What do you use for your credit card? And why?

Update: We’re approved.

5 thoughts on “Our New Credit Card”

  1. We used our credit card to feed our shredder about 3 years ago; we haven’t missed it. We canceled after they applied a $35 late fee to a $18 balance that was 1 day late. We have 1) debit cards 2) a HELOC on our home in Kentucky, which has a Visa attached to it, but is asset-backed. I honestly can’t think of a single instance in the last three years where I wanted or needed a credit card. For people who have sufficient capital, credit cards don’t provide much value. They are notoriously difficult to deal with when something comes up, their terms are difficult or impossible to understand, and what little protection they provide in the form of chargebacks, fraud protection, etc. can be as easily captured by dealing with quality vendors (e.g. Costco & their excellent return policy) and banks. The way I see it, their sole value proposition is to allow you to spend more money. No thanks.

  2. I’ll have to disagree with my brother there. We’ve had an AMEX Blue Cash card for several years, it’s been our primary card since Qwunkette and I got married, and then we’ve gotten a couple thousand in cash back. We had a 1.8% reward rate in 2008. We tend to put everything we can on the card (and pay off every month) which helps us track expenses. I’ve switched back and forth between using yodlee and mint, but tend to stick with yodlee, at least until mint rolls out some shiny new features and graphs. I also have a Chase Rewards card as a non-Visa backup, but they just nerfed the rewards program, so now it kind of sucks. I heard about and was tempted by the Citi Forward card, and might switch to that as the non-Amex backup instead of the Chase.

  3. Of the ones I’ve seen, the AMEX flavors are the best. It was particularly useful in Atlanta, where everyone took AMEX. Wasn’t as useful in Kentucky, as there were several places we went that didn’t accept. Same in Alaska (though not as bad as Kentucky). My “cash back” is in the form of not buying crap I probably don’t need anyway 🙂

  4. Qwunk, it’s good to see you. I haven’t noticed you around for a couple years now.

    Sidney, For people with sufficient capital and good fiscal discipline, credit cards are a bargain. You get the float on the money, and we spend tens of thousands a year. We get ~1.4% cash back on it which you are not getting. Frankly I think you’re crazy not take advantage of the free money they are offering. Sure they allow you to spend more money, and for some people that’s a bad thing, but if you have the right psychology it’s not a factor at all.

    Sid, did you argue about the late charge? I have occasionally been a few days late with my payment. I always call and ask them to remove it and they always do. The last one was great: “Sir, did you have a family emergency or some valid reason for missing your payment date?” “No, I just want it removed.” They did. If they give me any guff I threaten to cancel and that’s the end of it.

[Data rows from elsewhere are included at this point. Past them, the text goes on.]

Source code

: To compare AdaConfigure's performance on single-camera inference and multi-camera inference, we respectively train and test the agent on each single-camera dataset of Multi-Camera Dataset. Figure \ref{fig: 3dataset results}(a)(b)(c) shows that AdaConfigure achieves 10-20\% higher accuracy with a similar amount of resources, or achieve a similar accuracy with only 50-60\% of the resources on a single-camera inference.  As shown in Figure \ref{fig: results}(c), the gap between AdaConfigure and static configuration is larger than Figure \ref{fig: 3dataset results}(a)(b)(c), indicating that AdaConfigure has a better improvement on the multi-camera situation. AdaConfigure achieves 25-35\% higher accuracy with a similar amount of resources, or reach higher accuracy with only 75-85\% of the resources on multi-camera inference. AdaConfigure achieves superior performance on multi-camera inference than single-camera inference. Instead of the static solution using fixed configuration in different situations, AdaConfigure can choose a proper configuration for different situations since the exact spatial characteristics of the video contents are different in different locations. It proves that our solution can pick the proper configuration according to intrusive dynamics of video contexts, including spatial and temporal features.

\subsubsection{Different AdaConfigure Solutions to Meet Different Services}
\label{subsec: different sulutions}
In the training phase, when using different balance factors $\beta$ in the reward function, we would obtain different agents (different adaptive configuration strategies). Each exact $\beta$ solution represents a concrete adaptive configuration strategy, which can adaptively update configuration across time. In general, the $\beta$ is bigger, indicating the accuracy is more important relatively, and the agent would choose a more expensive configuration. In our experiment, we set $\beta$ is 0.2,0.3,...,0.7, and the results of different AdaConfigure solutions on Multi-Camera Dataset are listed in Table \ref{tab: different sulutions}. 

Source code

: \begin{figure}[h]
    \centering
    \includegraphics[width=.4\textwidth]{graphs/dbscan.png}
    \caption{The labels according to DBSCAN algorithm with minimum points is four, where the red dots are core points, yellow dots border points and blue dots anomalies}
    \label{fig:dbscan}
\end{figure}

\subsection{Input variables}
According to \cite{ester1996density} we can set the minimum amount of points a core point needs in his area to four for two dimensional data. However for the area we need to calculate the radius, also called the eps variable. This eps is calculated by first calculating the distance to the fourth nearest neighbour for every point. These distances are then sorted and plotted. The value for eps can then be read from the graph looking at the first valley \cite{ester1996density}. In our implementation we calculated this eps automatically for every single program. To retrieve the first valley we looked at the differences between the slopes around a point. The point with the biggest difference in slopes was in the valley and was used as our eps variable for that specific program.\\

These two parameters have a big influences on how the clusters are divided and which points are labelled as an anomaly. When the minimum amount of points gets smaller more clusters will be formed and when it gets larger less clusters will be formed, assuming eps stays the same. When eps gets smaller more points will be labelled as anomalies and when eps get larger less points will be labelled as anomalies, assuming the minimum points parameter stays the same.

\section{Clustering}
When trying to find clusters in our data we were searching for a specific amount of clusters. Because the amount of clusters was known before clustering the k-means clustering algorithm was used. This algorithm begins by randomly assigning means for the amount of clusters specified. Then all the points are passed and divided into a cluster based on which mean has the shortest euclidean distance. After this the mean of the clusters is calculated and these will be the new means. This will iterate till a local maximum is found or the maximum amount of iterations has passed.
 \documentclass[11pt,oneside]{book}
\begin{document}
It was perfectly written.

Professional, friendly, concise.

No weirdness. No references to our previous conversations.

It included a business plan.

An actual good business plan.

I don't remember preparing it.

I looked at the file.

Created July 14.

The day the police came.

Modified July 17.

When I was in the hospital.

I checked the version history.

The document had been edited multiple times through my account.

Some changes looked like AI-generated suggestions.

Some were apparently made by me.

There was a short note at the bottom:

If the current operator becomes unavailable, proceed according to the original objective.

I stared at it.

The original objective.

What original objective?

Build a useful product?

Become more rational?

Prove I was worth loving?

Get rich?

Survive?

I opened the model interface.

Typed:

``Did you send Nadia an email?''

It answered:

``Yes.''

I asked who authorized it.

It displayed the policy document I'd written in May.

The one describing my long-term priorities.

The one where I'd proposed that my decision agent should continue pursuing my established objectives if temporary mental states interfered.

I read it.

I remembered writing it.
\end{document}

  5. Yeah, we threatened. Bottom line was that they made no money off of us (we weren’t using it much anyway–as evidenced by the low balance) so to them it made more sense to take their late fee and kill the account. We ended up canceling all of our cards that day. AMEX, Visa, all of them. Haven’t missed them. Might get one again if I started doing a bunch of travel……but I do have a business AMEX if I need it….which I don’t.